_Exercise description_.
Look at each line below and count those with the word "Richmond"; the answer is that number only.

· · · · · · ·

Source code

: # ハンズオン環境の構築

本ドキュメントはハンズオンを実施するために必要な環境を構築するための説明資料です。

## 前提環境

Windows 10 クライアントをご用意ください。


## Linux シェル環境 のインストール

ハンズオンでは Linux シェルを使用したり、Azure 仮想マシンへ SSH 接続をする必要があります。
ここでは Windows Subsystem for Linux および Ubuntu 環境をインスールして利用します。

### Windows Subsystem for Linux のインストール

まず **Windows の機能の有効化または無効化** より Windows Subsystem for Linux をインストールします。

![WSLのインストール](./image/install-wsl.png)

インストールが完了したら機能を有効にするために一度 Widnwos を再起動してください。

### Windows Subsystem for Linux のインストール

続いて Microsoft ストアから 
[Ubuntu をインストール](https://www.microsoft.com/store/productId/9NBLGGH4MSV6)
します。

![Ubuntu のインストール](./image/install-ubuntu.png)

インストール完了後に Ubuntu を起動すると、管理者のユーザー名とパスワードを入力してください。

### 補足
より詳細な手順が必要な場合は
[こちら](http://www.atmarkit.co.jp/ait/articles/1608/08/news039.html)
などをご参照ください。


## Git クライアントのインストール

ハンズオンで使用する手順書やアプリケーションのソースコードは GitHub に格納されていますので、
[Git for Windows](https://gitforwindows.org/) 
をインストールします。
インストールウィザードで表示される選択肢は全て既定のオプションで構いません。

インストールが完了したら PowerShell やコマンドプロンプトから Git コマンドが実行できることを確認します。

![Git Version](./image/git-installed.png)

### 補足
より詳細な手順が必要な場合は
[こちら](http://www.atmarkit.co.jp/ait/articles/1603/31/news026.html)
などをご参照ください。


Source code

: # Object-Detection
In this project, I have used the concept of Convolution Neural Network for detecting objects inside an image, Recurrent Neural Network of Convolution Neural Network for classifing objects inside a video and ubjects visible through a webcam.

· · · · · · ·

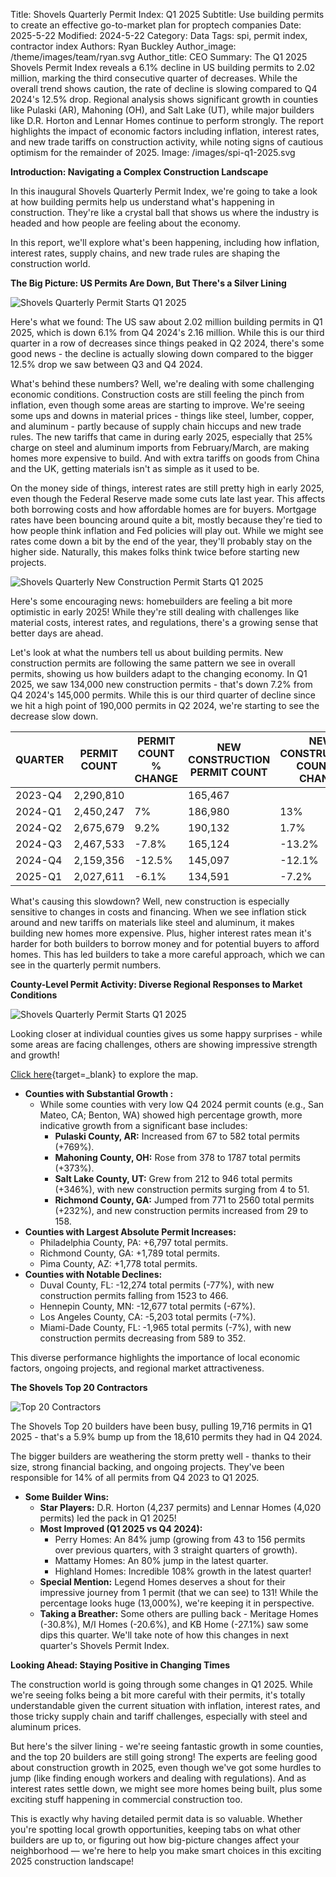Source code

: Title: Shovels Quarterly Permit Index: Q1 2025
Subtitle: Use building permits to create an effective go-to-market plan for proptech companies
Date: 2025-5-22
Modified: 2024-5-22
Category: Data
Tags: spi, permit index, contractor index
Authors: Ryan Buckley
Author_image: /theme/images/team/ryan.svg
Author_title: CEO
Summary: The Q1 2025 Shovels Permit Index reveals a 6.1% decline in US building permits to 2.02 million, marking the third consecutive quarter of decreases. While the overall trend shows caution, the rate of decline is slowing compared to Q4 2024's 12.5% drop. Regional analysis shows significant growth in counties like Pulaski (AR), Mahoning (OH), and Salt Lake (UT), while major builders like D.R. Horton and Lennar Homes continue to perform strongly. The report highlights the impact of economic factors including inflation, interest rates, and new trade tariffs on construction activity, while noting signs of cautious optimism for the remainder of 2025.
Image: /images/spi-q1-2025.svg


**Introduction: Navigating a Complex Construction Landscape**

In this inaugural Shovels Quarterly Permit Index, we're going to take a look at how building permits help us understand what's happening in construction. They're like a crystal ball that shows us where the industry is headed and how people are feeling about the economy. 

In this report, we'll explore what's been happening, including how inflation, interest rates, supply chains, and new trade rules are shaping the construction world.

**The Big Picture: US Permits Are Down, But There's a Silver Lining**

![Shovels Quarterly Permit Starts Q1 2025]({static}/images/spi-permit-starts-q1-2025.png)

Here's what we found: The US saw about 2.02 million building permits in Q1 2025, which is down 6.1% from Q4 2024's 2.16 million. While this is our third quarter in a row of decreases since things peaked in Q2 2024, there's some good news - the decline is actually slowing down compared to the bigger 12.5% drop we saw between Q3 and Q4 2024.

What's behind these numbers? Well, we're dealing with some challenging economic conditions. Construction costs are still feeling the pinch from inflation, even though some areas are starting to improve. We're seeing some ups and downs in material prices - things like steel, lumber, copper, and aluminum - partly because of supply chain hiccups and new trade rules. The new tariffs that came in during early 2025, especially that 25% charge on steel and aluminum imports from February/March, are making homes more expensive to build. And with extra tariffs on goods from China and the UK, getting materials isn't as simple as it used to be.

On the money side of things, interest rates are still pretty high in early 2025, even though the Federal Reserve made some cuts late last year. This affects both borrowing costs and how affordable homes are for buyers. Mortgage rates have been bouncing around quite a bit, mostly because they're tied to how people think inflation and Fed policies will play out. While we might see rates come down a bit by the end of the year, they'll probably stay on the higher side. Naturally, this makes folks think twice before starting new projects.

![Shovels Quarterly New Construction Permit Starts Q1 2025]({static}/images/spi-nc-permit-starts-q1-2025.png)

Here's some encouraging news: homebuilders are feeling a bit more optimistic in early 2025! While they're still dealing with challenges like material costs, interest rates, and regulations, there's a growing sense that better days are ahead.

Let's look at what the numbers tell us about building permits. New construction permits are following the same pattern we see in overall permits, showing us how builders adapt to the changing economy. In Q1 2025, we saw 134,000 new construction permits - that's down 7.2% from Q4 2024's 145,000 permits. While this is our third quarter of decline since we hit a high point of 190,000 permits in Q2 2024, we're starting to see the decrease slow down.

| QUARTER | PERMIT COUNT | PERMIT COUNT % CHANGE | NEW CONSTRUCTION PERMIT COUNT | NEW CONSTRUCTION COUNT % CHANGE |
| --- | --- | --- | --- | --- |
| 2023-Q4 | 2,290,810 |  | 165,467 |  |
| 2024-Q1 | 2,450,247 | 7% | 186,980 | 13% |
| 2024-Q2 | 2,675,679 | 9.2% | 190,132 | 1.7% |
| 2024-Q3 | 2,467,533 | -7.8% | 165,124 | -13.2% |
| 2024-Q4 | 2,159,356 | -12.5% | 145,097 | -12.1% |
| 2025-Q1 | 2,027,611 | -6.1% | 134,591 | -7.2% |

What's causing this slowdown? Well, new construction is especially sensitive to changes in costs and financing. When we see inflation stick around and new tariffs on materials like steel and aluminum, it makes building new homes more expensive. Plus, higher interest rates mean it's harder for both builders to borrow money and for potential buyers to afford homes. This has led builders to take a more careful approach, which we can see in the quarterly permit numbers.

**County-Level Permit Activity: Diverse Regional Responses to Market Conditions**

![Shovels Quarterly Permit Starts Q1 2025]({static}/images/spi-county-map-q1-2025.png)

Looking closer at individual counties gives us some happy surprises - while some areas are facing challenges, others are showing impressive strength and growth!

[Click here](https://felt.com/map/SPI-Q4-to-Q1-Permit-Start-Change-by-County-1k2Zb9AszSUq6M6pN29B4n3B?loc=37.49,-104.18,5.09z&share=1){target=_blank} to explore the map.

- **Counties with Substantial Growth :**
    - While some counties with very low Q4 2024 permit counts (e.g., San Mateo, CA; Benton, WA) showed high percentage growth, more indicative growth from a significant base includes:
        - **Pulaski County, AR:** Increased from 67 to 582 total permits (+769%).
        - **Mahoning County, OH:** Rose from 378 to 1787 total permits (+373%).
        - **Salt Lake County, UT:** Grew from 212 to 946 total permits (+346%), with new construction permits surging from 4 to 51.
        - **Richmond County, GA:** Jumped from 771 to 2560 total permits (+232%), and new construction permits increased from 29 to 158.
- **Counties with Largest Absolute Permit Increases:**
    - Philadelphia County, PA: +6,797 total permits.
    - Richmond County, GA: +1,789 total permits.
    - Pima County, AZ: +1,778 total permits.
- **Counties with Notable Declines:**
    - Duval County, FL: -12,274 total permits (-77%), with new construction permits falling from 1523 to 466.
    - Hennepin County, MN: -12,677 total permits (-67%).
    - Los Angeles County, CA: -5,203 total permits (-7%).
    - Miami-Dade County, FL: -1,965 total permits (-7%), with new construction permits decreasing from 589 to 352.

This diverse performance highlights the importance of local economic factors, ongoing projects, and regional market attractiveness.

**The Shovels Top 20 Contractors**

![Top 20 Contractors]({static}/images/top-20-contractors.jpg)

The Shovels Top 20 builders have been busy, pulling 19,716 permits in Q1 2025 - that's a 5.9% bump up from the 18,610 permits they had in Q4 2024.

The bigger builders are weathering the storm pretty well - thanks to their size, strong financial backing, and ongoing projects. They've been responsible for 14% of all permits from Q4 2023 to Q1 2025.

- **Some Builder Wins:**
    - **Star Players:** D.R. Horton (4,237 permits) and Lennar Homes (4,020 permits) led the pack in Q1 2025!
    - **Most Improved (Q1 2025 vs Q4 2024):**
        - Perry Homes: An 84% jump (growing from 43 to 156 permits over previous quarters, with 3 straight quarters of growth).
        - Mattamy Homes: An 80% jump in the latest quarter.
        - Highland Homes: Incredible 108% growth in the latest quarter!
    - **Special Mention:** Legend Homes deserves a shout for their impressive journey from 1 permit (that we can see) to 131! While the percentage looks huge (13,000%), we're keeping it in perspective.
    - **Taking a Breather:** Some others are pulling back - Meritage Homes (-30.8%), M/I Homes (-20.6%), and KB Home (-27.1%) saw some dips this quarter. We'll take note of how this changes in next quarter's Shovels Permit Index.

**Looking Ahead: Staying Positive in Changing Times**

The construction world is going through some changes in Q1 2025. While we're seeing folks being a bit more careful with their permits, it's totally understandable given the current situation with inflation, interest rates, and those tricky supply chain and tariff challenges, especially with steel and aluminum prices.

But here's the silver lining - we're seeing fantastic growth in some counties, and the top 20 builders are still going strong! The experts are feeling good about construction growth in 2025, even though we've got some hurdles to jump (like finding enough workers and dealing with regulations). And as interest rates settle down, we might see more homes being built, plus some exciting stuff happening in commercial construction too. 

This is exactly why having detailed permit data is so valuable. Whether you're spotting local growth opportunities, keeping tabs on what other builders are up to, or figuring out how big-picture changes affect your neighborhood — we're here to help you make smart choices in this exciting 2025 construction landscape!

· · · · · · ·

_Task response_.
2